La definitiva sublevación comenzó el 18 de diciembre de 1872, aunque ya unas semanas antes se levantaron partidas, como la del cura Santa Cruz, proclive a acciones violentas. Don Carlos nombró a Dorregaray comandante general. Y al proclamarse la República en febrero de 1873 la sublevación se generalizó. Aun con poco armamento y ninguna artillería, la sublevación se consolidó, en parte por la inoperancia del Gobierno ante la inestabilidad política, el levantamiento cantonal en Levante y la sublevación cubana.
En la batalla de Luchana, en la Nochebuena de 1836, Espartero levantó el sitio carlista de Bilbao, tras conseguir cruzar el río Asúa. Lit. Vallejo.

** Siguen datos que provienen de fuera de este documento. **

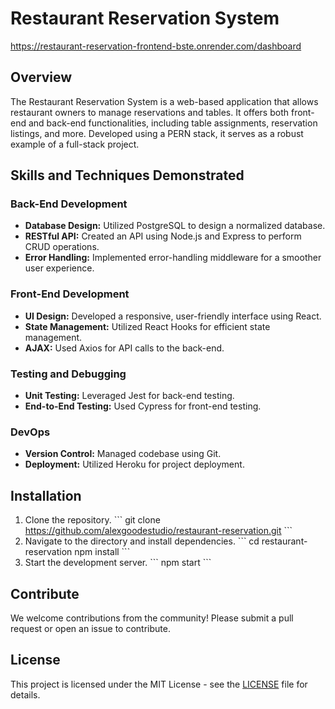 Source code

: # Restaurant Reservation System
<https://restaurant-reservation-frontend-bste.onrender.com/dashboard>
## Overview

The Restaurant Reservation System is a web-based application that allows restaurant owners to manage reservations and tables. It offers both front-end and back-end functionalities, including table assignments, reservation listings, and more. Developed using a PERN stack, it serves as a robust example of a full-stack project.

## Skills and Techniques Demonstrated

### Back-End Development
- **Database Design:** Utilized PostgreSQL to design a normalized database.
- **RESTful API:** Created an API using Node.js and Express to perform CRUD operations.
- **Error Handling:** Implemented error-handling middleware for a smoother user experience.

### Front-End Development
- **UI Design:** Developed a responsive, user-friendly interface using React.
- **State Management:** Utilized React Hooks for efficient state management.
- **AJAX:** Used Axios for API calls to the back-end.

### Testing and Debugging
- **Unit Testing:** Leveraged Jest for back-end testing.
- **End-to-End Testing:** Used Cypress for front-end testing.

### DevOps
- **Version Control:** Managed codebase using Git.
- **Deployment:** Utilized Heroku for project deployment.

## Installation

1. Clone the repository.
\`\`\`
git clone https://github.com/alexgoodestudio/restaurant-reservation.git
\`\`\`
2. Navigate to the directory and install dependencies.
\`\`\`
cd restaurant-reservation
npm install
\`\`\`
3. Start the development server.
\`\`\`
npm start
\`\`\`

## Contribute

We welcome contributions from the community! Please submit a pull request or open an issue to contribute.

## License

This project is licensed under the MIT License - see the [LICENSE](LICENSE) file for details.
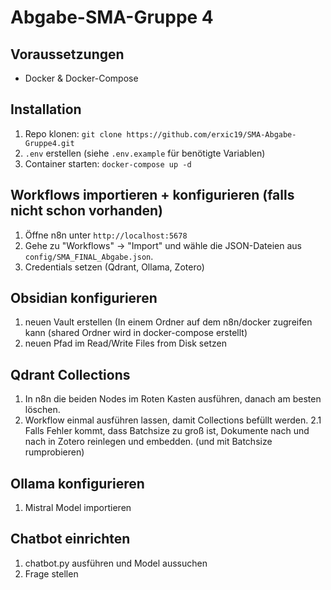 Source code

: # Abgabe-SMA-Gruppe 4

## Voraussetzungen
- Docker & Docker-Compose

## Installation
1. Repo klonen: `git clone https://github.com/erxic19/SMA-Abgabe-Gruppe4.git`
2. `.env` erstellen (siehe `.env.example` für benötigte Variablen)
3. Container starten: `docker-compose up -d`

## Workflows importieren + konfigurieren (falls nicht schon vorhanden)
1. Öffne n8n unter `http://localhost:5678`
2. Gehe zu "Workflows" → "Import" und wähle die JSON-Dateien aus `config/SMA_FINAL_Abgabe.json`.
3. Credentials setzen (Qdrant, Ollama, Zotero)

## Obsidian konfigurieren
1. neuen Vault erstellen (In einem Ordner auf dem n8n/docker zugreifen kann (shared Ordner wird in docker-compose erstellt) 
2. neuen Pfad im Read/Write Files from Disk setzen

## Qdrant Collections
1. In n8n die beiden Nodes im Roten Kasten ausführen, danach am besten löschen.
2. Workflow einmal ausführen lassen, damit Collections befüllt werden.
	2.1 Falls Fehler kommt, dass Batchsize zu groß ist, Dokumente nach und nach in Zotero reinlegen und embedden. (und mit Batchsize rumprobieren)

## Ollama konfigurieren
1. Mistral Model importieren

## Chatbot einrichten
 1. chatbot.py ausführen und Model aussuchen
 2. Frage stellen
  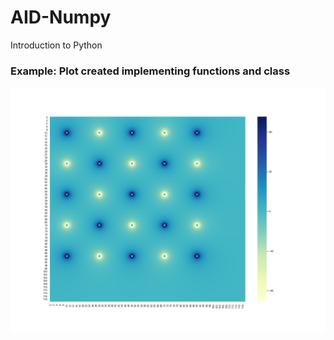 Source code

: # AID-Numpy
Introduction to Python

### Example: Plot created implementing functions and class

![img](plots/potential-lattice.png)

Dedicó Dorregaray los primeros meses a instalar al carlismo en el campo, recurriendo a la guerra de guerrillas. Rehuyó la batalla hasta la acción de Erául de mayo de 1873, que se saldó con triunfo de los carlistas, que en agosto tomaban Estella, una plaza importante militar y políticamente. Desde el 16 de julio Carlos VII estaba en el País Vasco.
La sublevación tenía ya un ejército de 24.000 hombres. El ejército liberal se encerró en San Sebastián, Tolosa, Irún, Bilbao, Portugalete, Vitoria y Pamplona. El carlismo controló y dirigió el territorio durante más de dos años. Su base administrativa fueron las Diputaciones Forales de las Vascongadas y la Junta Gubernativa de Navarra, que dispusieron levas obligatorias, organizaron los suministros, relanzaron la producción de armamento de Eibar y Placencia y financiaron la sublevación con impuestos y requisas a los liberales, estableciendo una agotadora fiscalidad.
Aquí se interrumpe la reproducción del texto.